The beta(3)-adrenoreceptor (beta(3)-AR) has been shown to mediate various pharmacological and physiological effects such as lipolysis, thermogenesis, and intestinal smooth muscle relaxation. It also plays an important role in glucose homeostasis and energy balance. Molecular modeling studies were undertaken to develop predictive pharmacophoric hypothesis and 3D-QSAR model, which may explain variations in beta(3)-AR agonistic activity in terms of chemical features and physicochemical properties. The two softwares, CATALYST for pharmacophoric alignment and APEX-3D for 3D-QSAR modeling were used to establish the structure activity relationships for beta(3)-AR agonistic activity. Among the several statistically significant models, the selection of the best pharmacophore and 3D-QSAR model was based on its ability to estimate the activity of external test sets of similar and different structural types along with the reasonable consistency of the model with the limited information of the active site Of beta(3)-AR. The final 3D-QSAR model was derived using the pharmacophoric alignments from the hypothesis which consisted of four chemical features: basic or positive ionizable feature on the nitrogen of the aryloxypropylamino group, two ring aromatic features corresponding to the phenyl ring of the phenoxide and the benzenesulphonamido groups and a hydrogen-bond donor (HBD) in the vicinity of the nitrogen atom of the benzenesulphonamido group with the most active molecule mapping in an energetically favorable extended conformation.
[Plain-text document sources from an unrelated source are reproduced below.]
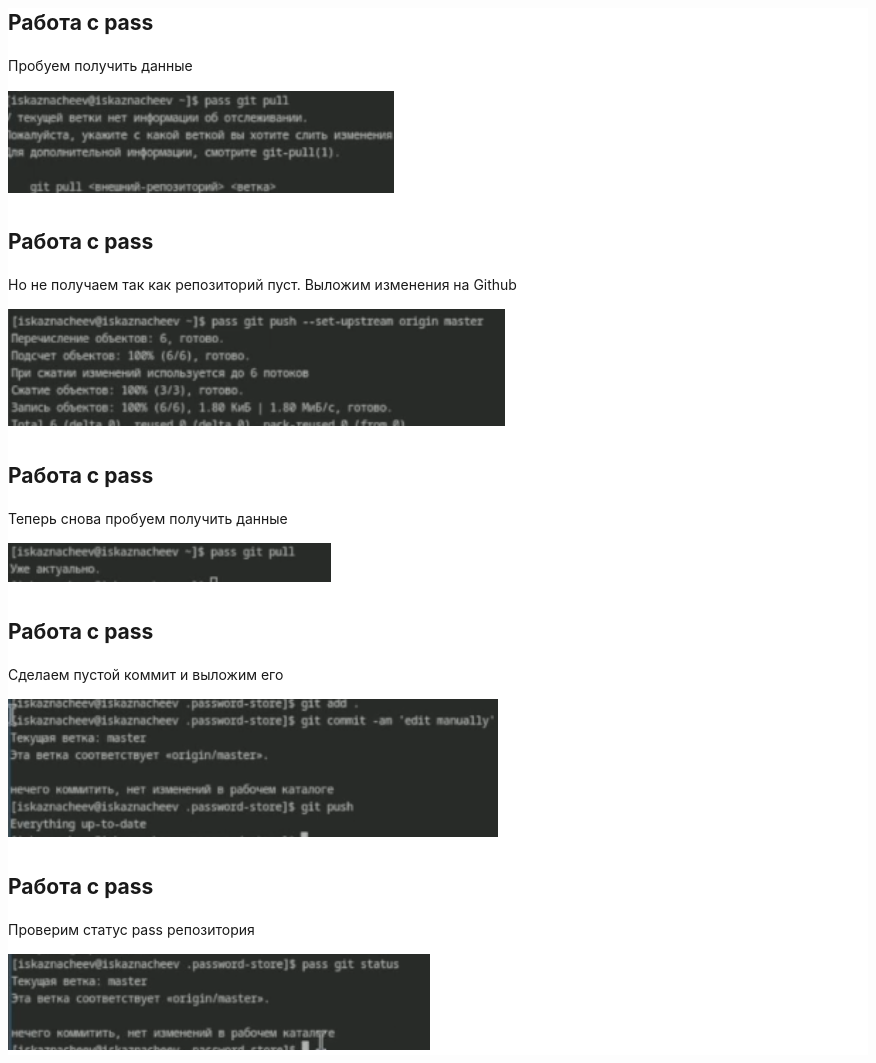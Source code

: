 ## Работа с pass

Пробуем получить данные 

![7](./image/7.png)

## Работа с pass

Но не получаем так как репозиторий пуст. Выложим изменения на Github

![8](./image/8.png)

## Работа с pass

Теперь снова пробуем получить данные 

![9](./image/9.png)

## Работа с pass

Сделаем пустой коммит и выложим его 

![10](./image/10.png)

## Работа с pass

Проверим статус pass репозитория 

![11](./image/11.png)
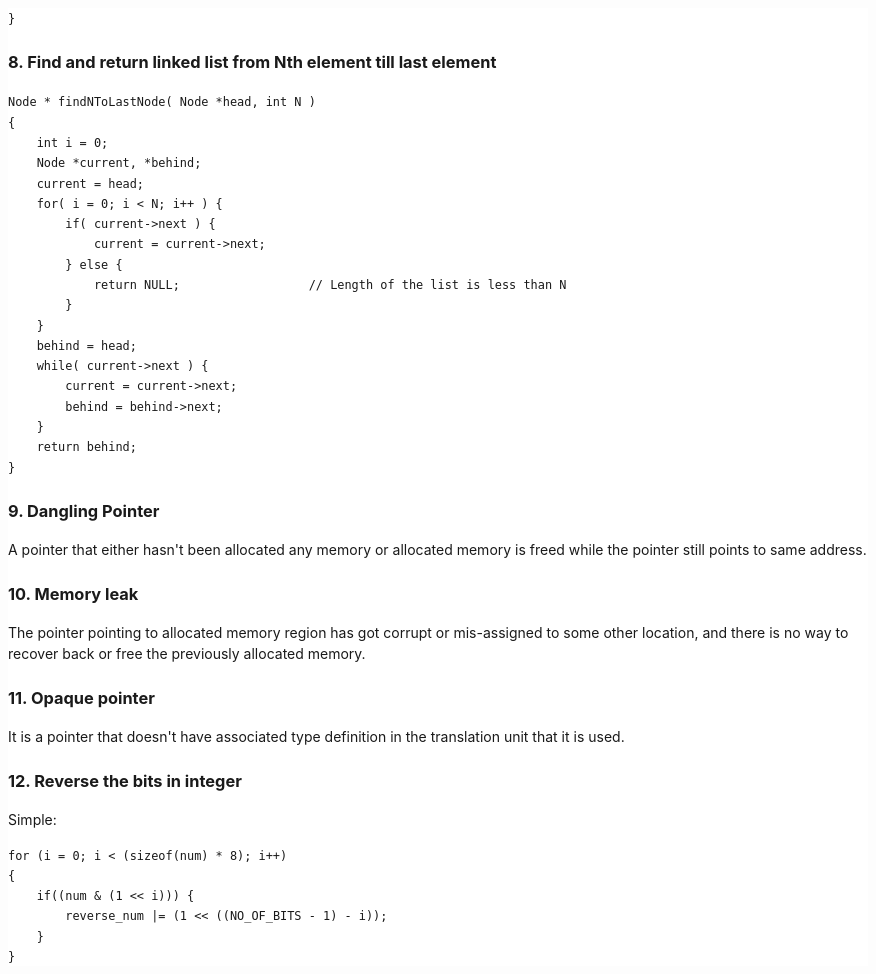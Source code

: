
 ``` code
}
```

### 8\. Find and return linked list from Nth element till last element

``` code
Node * findNToLastNode( Node *head, int N )
{
    int i = 0;
    Node *current, *behind;
    current = head;
    for( i = 0; i < N; i++ ) {
        if( current->next ) {
            current = current->next;
        } else {
            return NULL;                  // Length of the list is less than N
        }
    }
    behind = head;
    while( current->next ) {
        current = current->next;
        behind = behind->next;
    }
    return behind;
}
```

### 9\. Dangling Pointer

A pointer that either hasn't been allocated any memory or allocated
memory is freed while the pointer still points to same address.

### 10\. Memory leak

The pointer pointing to allocated memory region has got corrupt or
mis-assigned to some other location, and there is no way to recover back
or free the previously allocated memory.

### 11\. Opaque pointer

It is a pointer that doesn't have associated type definition in the
translation unit that it is used.

### 12\. Reverse the bits in integer

Simple:

``` code
for (i = 0; i < (sizeof(num) * 8); i++)
{
    if((num & (1 << i))) {
        reverse_num |= (1 << ((NO_OF_BITS - 1) - i));
    }
}
```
This hypothesis was in agreement with the site directed mutagenesis studies on human beta(3)-AR and correlated well the observed and estimated activity both in, training and both the external test sets. It also mapped reasonably well to Six beta(3)-AR agonists of different structural classes under clinical development and thus this hypothesis may have a universal applicability in providing a powerful template for virtual screening and also for designing new chemical entities (NCEs) as beta(3)-AR agonists.